[[ Material for the task open ]]

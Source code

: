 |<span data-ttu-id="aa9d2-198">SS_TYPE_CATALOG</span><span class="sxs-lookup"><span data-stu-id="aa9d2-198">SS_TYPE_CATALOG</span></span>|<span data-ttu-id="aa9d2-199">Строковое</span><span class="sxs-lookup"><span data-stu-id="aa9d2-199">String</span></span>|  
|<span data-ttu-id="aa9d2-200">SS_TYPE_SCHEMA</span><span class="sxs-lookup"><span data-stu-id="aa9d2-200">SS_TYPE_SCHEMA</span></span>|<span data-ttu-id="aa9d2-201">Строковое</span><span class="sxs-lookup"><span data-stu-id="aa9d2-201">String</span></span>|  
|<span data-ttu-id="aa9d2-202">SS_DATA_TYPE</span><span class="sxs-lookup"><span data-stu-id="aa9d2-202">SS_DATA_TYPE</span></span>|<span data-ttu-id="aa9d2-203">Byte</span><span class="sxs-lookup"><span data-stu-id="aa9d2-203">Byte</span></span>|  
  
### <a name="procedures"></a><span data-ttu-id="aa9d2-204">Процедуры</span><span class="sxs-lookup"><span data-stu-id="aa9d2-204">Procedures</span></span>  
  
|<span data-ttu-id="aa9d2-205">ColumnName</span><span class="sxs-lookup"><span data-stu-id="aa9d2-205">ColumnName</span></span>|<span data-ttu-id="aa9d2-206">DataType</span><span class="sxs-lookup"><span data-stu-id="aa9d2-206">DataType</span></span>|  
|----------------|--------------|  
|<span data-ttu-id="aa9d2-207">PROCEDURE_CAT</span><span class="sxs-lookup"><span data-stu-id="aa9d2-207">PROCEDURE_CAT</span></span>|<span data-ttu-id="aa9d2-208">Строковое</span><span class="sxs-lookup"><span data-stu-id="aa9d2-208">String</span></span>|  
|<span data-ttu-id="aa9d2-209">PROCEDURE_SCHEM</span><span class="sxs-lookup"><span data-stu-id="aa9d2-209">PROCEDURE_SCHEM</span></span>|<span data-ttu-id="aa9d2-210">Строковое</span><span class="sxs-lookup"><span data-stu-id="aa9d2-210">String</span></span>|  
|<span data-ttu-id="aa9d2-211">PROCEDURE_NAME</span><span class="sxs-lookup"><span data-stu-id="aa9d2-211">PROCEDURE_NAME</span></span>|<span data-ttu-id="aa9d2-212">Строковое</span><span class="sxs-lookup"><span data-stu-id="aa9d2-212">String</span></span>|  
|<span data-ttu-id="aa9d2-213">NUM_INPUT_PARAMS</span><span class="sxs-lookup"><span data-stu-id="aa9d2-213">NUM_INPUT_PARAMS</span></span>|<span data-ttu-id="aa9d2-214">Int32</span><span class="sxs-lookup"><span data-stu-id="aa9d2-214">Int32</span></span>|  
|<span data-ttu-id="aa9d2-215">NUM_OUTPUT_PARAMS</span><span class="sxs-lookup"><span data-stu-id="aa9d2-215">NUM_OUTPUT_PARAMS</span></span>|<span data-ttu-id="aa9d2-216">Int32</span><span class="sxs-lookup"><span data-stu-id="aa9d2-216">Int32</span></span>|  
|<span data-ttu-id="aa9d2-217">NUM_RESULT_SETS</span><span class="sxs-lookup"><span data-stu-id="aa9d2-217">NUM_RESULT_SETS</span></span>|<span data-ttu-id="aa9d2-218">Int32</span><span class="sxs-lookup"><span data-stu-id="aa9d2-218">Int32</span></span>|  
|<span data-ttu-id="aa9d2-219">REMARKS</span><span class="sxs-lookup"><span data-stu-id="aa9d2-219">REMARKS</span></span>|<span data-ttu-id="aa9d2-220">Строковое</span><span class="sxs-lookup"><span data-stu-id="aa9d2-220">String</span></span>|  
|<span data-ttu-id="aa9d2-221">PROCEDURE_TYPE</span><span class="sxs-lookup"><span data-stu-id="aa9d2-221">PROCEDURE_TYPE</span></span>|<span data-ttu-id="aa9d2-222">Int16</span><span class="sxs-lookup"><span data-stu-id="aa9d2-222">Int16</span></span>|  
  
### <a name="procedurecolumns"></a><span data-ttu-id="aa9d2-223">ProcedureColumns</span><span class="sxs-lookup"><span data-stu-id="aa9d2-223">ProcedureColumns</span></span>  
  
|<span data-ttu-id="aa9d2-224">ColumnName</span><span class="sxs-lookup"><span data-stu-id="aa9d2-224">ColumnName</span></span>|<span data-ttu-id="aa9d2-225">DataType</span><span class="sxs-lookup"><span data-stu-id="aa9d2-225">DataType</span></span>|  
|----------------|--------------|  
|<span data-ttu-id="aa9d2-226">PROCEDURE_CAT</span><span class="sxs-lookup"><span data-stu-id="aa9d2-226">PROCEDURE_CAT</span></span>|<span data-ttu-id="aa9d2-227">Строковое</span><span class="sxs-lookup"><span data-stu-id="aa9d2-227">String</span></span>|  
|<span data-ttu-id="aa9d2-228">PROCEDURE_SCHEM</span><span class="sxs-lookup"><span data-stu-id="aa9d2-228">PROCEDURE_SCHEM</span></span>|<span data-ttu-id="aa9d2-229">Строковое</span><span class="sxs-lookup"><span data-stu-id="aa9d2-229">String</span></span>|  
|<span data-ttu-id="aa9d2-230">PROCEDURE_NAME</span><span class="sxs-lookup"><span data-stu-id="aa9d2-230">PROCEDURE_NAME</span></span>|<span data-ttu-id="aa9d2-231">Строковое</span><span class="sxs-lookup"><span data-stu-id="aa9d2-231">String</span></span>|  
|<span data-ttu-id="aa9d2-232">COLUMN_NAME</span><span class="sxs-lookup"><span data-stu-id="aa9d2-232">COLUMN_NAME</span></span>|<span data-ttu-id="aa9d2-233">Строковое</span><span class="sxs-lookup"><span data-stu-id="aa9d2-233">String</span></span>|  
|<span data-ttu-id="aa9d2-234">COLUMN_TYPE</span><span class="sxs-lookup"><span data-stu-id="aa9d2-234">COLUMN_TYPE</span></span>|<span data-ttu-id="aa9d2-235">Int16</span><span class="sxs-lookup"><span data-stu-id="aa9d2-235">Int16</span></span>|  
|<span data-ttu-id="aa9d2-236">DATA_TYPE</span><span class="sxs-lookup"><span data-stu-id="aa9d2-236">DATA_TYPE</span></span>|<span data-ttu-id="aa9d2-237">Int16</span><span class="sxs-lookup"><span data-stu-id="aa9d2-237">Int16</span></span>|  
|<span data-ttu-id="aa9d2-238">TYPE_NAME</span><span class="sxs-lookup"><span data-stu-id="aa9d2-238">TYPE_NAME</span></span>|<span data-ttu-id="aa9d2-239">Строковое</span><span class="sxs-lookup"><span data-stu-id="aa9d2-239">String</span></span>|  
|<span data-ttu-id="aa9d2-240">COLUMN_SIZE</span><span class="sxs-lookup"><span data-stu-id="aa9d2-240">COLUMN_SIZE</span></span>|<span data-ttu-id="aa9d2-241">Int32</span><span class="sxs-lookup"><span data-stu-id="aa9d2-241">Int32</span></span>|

[[ Material for the task closed ]]

Work request: What is needed is an exact transcription of every entry.

Solution:
Source code

: |<span data-ttu-id="aa9d2-198">SS_TYPE_CATALOG</span><span class="sxs-lookup"><span data-stu-id="aa9d2-198">SS_TYPE_CATALOG</span></span>|<span data-ttu-id="aa9d2-199">Строковое</span><span class="sxs-lookup"><span data-stu-id="aa9d2-199">String</span></span>|  
|<span data-ttu-id="aa9d2-200">SS_TYPE_SCHEMA</span><span class="sxs-lookup"><span data-stu-id="aa9d2-200">SS_TYPE_SCHEMA</span></span>|<span data-ttu-id="aa9d2-201">Строковое</span><span class="sxs-lookup"><span data-stu-id="aa9d2-201">String</span></span>|  
|<span data-ttu-id="aa9d2-202">SS_DATA_TYPE</span><span class="sxs-lookup"><span data-stu-id="aa9d2-202">SS_DATA_TYPE</span></span>|<span data-ttu-id="aa9d2-203">Byte</span><span class="sxs-lookup"><span data-stu-id="aa9d2-203">Byte</span></span>|  
  
### <a name="procedures"></a><span data-ttu-id="aa9d2-204">Процедуры</span><span class="sxs-lookup"><span data-stu-id="aa9d2-204">Procedures</span></span>  
  
|<span data-ttu-id="aa9d2-205">ColumnName</span><span class="sxs-lookup"><span data-stu-id="aa9d2-205">ColumnName</span></span>|<span data-ttu-id="aa9d2-206">DataType</span><span class="sxs-lookup"><span data-stu-id="aa9d2-206">DataType</span></span>|  
|----------------|--------------|  
|<span data-ttu-id="aa9d2-207">PROCEDURE_CAT</span><span class="sxs-lookup"><span data-stu-id="aa9d2-207">PROCEDURE_CAT</span></span>|<span data-ttu-id="aa9d2-208">Строковое</span><span class="sxs-lookup"><span data-stu-id="aa9d2-208">String</span></span>|  
|<span data-ttu-id="aa9d2-209">PROCEDURE_SCHEM</span><span class="sxs-lookup"><span data-stu-id="aa9d2-209">PROCEDURE_SCHEM</span></span>|<span data-ttu-id="aa9d2-210">Строковое</span><span class="sxs-lookup"><span data-stu-id="aa9d2-210">String</span></span>|  
|<span data-ttu-id="aa9d2-211">PROCEDURE_NAME</span><span class="sxs-lookup"><span data-stu-id="aa9d2-211">PROCEDURE_NAME</span></span>|<span data-ttu-id="aa9d2-212">Строковое</span><span class="sxs-lookup"><span data-stu-id="aa9d2-212">String</span></span>|  
|<span data-ttu-id="aa9d2-213">NUM_INPUT_PARAMS</span><span class="sxs-lookup"><span data-stu-id="aa9d2-213">NUM_INPUT_PARAMS</span></span>|<span data-ttu-id="aa9d2-214">Int32</span><span class="sxs-lookup"><span data-stu-id="aa9d2-214">Int32</span></span>|  
|<span data-ttu-id="aa9d2-215">NUM_OUTPUT_PARAMS</span><span class="sxs-lookup"><span data-stu-id="aa9d2-215">NUM_OUTPUT_PARAMS</span></span>|<span data-ttu-id="aa9d2-216">Int32</span><span class="sxs-lookup"><span data-stu-id="aa9d2-216">Int32</span></span>|  
|<span data-ttu-id="aa9d2-217">NUM_RESULT_SETS</span><span class="sxs-lookup"><span data-stu-id="aa9d2-217">NUM_RESULT_SETS</span></span>|<span data-ttu-id="aa9d2-218">Int32</span><span class="sxs-lookup"><span data-stu-id="aa9d2-218">Int32</span></span>|  
|<span data-ttu-id="aa9d2-219">REMARKS</span><span class="sxs-lookup"><span data-stu-id="aa9d2-219">REMARKS</span></span>|<span data-ttu-id="aa9d2-220">Строковое</span><span class="sxs-lookup"><span data-stu-id="aa9d2-220">String</span></span>|  
|<span data-ttu-id="aa9d2-221">PROCEDURE_TYPE</span><span class="sxs-lookup"><span data-stu-id="aa9d2-221">PROCEDURE_TYPE</span></span>|<span data-ttu-id="aa9d2-222">Int16</span><span class="sxs-lookup"><span data-stu-id="aa9d2-222">Int16</span></span>|  
  
### <a name="procedurecolumns"></a><span data-ttu-id="aa9d2-223">ProcedureColumns</span><span class="sxs-lookup"><span data-stu-id="aa9d2-223">ProcedureColumns</span></span>  
  
|<span data-ttu-id="aa9d2-224">ColumnName</span><span class="sxs-lookup"><span data-stu-id="aa9d2-224">ColumnName</span></span>|<span data-ttu-id="aa9d2-225">DataType</span><span class="sxs-lookup"><span data-stu-id="aa9d2-225">DataType</span></span>|  
|----------------|--------------|  
|<span data-ttu-id="aa9d2-226">PROCEDURE_CAT</span><span class="sxs-lookup"><span data-stu-id="aa9d2-226">PROCEDURE_CAT</span></span>|<span data-ttu-id="aa9d2-227">Строковое</span><span class="sxs-lookup"><span data-stu-id="aa9d2-227">String</span></span>|  
|<span data-ttu-id="aa9d2-228">PROCEDURE_SCHEM</span><span class="sxs-lookup"><span data-stu-id="aa9d2-228">PROCEDURE_SCHEM</span></span>|<span data-ttu-id="aa9d2-229">Строковое</span><span class="sxs-lookup"><span data-stu-id="aa9d2-229">String</span></span>|  
|<span data-ttu-id="aa9d2-230">PROCEDURE_NAME</span><span class="sxs-lookup"><span data-stu-id="aa9d2-230">PROCEDURE_NAME</span></span>|<span data-ttu-id="aa9d2-231">Строковое</span><span class="sxs-lookup"><span data-stu-id="aa9d2-231">String</span></span>|  
|<span data-ttu-id="aa9d2-232">COLUMN_NAME</span><span class="sxs-lookup"><span data-stu-id="aa9d2-232">COLUMN_NAME</span></span>|<span data-ttu-id="aa9d2-233">Строковое</span><span class="sxs-lookup"><span data-stu-id="aa9d2-233">String</span></span>|  
|<span data-ttu-id="aa9d2-234">COLUMN_TYPE</span><span class="sxs-lookup"><span data-stu-id="aa9d2-234">COLUMN_TYPE</span></span>|<span data-ttu-id="aa9d2-235">Int16</span><span class="sxs-lookup"><span data-stu-id="aa9d2-235">Int16</span></span>|  
|<span data-ttu-id="aa9d2-236">DATA_TYPE</span><span class="sxs-lookup"><span data-stu-id="aa9d2-236">DATA_TYPE</span></span>|<span data-ttu-id="aa9d2-237">Int16</span><span class="sxs-lookup"><span data-stu-id="aa9d2-237">Int16</span></span>|  
|<span data-ttu-id="aa9d2-238">TYPE_NAME</span><span class="sxs-lookup"><span data-stu-id="aa9d2-238">TYPE_NAME</span></span>|<span data-ttu-id="aa9d2-239">Строковое</span><span class="sxs-lookup"><span data-stu-id="aa9d2-239">String</span></span>|  
|<span data-ttu-id="aa9d2-240">COLUMN_SIZE</span><span class="sxs-lookup"><span data-stu-id="aa9d2-240">COLUMN_SIZE</span></span>|<span data-ttu-id="aa9d2-241">Int32</span><span class="sxs-lookup"><span data-stu-id="aa9d2-241">Int32</span></span>|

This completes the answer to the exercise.